My God, the level of hubris expressed by members of the cult of AI has reached a fever-pitch.

Stored procedures and memory?

Newton, in the age of clocks, managed to present the universe in the image of a clock. Is it any wonder that computer programmers present the universe in the image of the computer?

I would be interested regardless of the outcome.

GANs and style transfer are not the same as being able to recognize and imagine changes on the representation you just learned. Also, look at the GAN examples: even the water in the background is being affected by the "horse to zebra" transfer. You can perfectly imagine a brown horse, standing in the beach, and then being told "now iamgine the horse is white" without than "instruction" affecting how you imagine the beach.

Perhaps explain what your preferred dataset is.

+ Brown horses on beaches

+ Some way to indicate "white" "horse".

If you have a good idea about how we can train for your problem, I'm not so convinced that it cannot be solved.

No, the problem I was pointing at is that you want to change a part of the image (horse into zebra), but the style transfer GAN learned to map pixels from one space into another. So it knows it has to change the colour of some things, and add stripes here and there, and also probably there too. But it isn't consistent with the stripes (you can see in some gifs how the pattern suddenly changes and adjusts), and it doesn't recognize (segment) the horse as the only relevant thing that has to be changed.

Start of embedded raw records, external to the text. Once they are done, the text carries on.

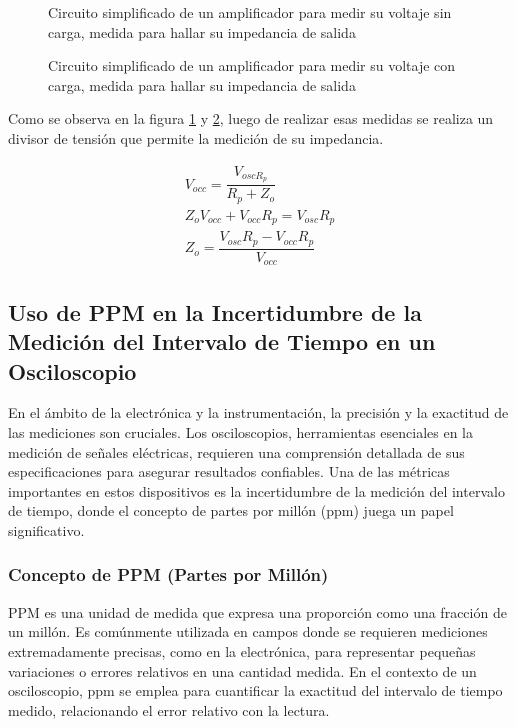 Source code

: \begin{figure}[H]
    
    \caption{Circuito simplificado de un amplificador para medir su voltaje sin carga, medida para hallar su impedancia de salida}
    \label{fig:zout_amp1}
\end{figure}

\begin{figure}[H]
    \centering
    
    \caption{Circuito simplificado de un amplificador para medir su voltaje con carga, medida para hallar su impedancia de salida}
    \label{fig:zout_amp2}
\end{figure}

Como se observa en la figura \ref{fig:zout_amp1} y \ref{fig:zout_amp2}, luego de realizar esas medidas se realiza un divisor de tensión que permite la medición de su impedancia.

\begin{gather}
    V_{occ}=\dfrac{V_{oscR_p}}{R_p + Z_o} \nonumber \\[0.2cm]
    Z_oV_{occ} + V_{occ}R_p=V_{osc}R_p \nonumber \\[0.2cm]
    Z_o= \dfrac{V_{osc}R_p - V_{occ}R_p}{V_{occ}} \label{eqn:zo}
\end{gather}


\subsection{Uso de PPM en la Incertidumbre de la Medición del Intervalo de Tiempo en un Osciloscopio}

En el ámbito de la electrónica y la instrumentación, la precisión y la exactitud de las mediciones son cruciales. Los osciloscopios, herramientas esenciales en la medición de señales eléctricas, requieren una comprensión detallada de sus especificaciones para asegurar resultados confiables. Una de las métricas importantes en estos dispositivos es la incertidumbre de la medición del intervalo de tiempo, donde el concepto de partes por millón (ppm) juega un papel significativo.

\subsubsection{Concepto de PPM (Partes por Millón)}

PPM es una unidad de medida que expresa una proporción como una fracción de un millón. Es comúnmente utilizada en campos donde se requieren mediciones extremadamente precisas, como en la electrónica, para representar pequeñas variaciones o errores relativos en una cantidad medida. En el contexto de un osciloscopio, ppm se emplea para cuantificar la exactitud del intervalo de tiempo medido, relacionando el error relativo con la lectura.

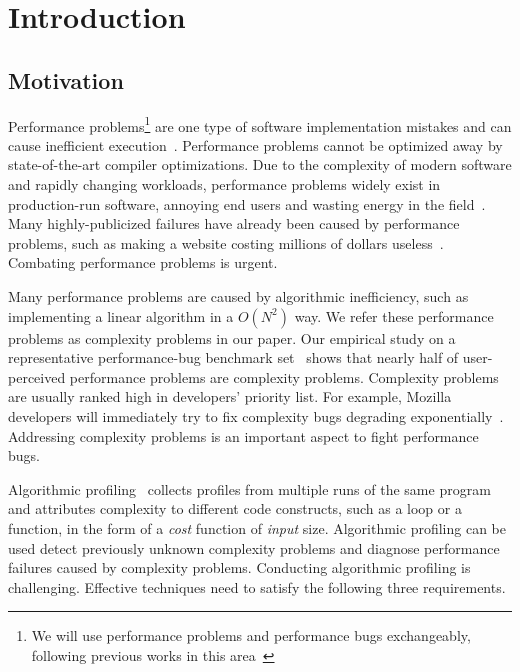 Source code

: \section{Introduction}
\label{sec:intro}

\subsection{Motivation}
\label{sec:motiv}

Performance problems\footnote{We will use performance problems and performance bugs exchangeably, 
following previous works in this area~\cite{SongOOPSLA2014,ldoctor}} 
are one type of software implementation mistakes
and can cause inefficient execution~\cite{PerfBug,perf.fse10,SongOOPSLA2014,ldoctor,Alabama}. 
Performance problems cannot be optimized away by state-of-the-art compiler optimizations.
Due to the complexity of modern software and rapidly changing workloads, 
performance problems widely exist in production-run software, 
annoying end users and wasting energy in the field~\cite{PerfBug,SongOOPSLA2014,ldoctor}. 
Many highly-publicized failures have already been caused by performance problems, 
such as making a website costing millions of dollars useless~\cite{ACA-health}.
Combating performance problems is urgent. 

Many performance problems are caused by algorithmic inefficiency, 
such as implementing a linear algorithm in a $O(N^2)$ way.
We refer these performance problems as complexity problems in our paper.
Our empirical study on a representative performance-bug 
benchmark set~\cite{PerfBug,SongOOPSLA2014} shows that 
nearly half of user-perceived performance problems are complexity problems. 
Complexity problems are usually ranked high in developers' priority list. 
For example, Mozilla developers will immediately try to fix complexity bugs degrading exponentially~\cite{mozilla35294}. 
Addressing complexity problems is an important aspect to fight performance bugs. 


Algorithmic profiling~\cite{Aprof1,Aprof2,AlgoProf} collects profiles from multiple 
runs of the same program and attributes complexity to different code constructs, such as a loop or a function,
in the form of a \textit{cost} function of \textit{input} size. 
Algorithmic profiling can be used detect previously unknown complexity problems and 
diagnose performance failures caused by complexity problems. 
Conducting algorithmic profiling is challenging. 
Effective techniques need to satisfy the following three requirements.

But that's not bad per se about style transfer. It's an interesting technique, but if you want to convert all horses to zebras in an image, that seems to be a bit too general for current-generation GAN architectures. Maybe it can be improved upon, or a different, novel architecture is required, and not just something you can solve by throwing more data at it.

Yes, the segmentation could be better. I still think you're not pointing out fundamental issues though. :-)

Show a child who has never seen an elephant a picture of one, and she will probably correctly identify the first one she sees.

My 4 year old daughter was able to recognise a fairly artistic photo of a proboscis monkey [0] about one month after having seen an episode of Wild Kratts [1] (in Belgium they only have the cartoon and not any live footage). So this was not a toy that she'd played with, she'd never seen a photo and they don't have them at the local zoo. Nor was it an obvious animal. But clearly the nose is distinctive enough to match up from a cartoon to a photo.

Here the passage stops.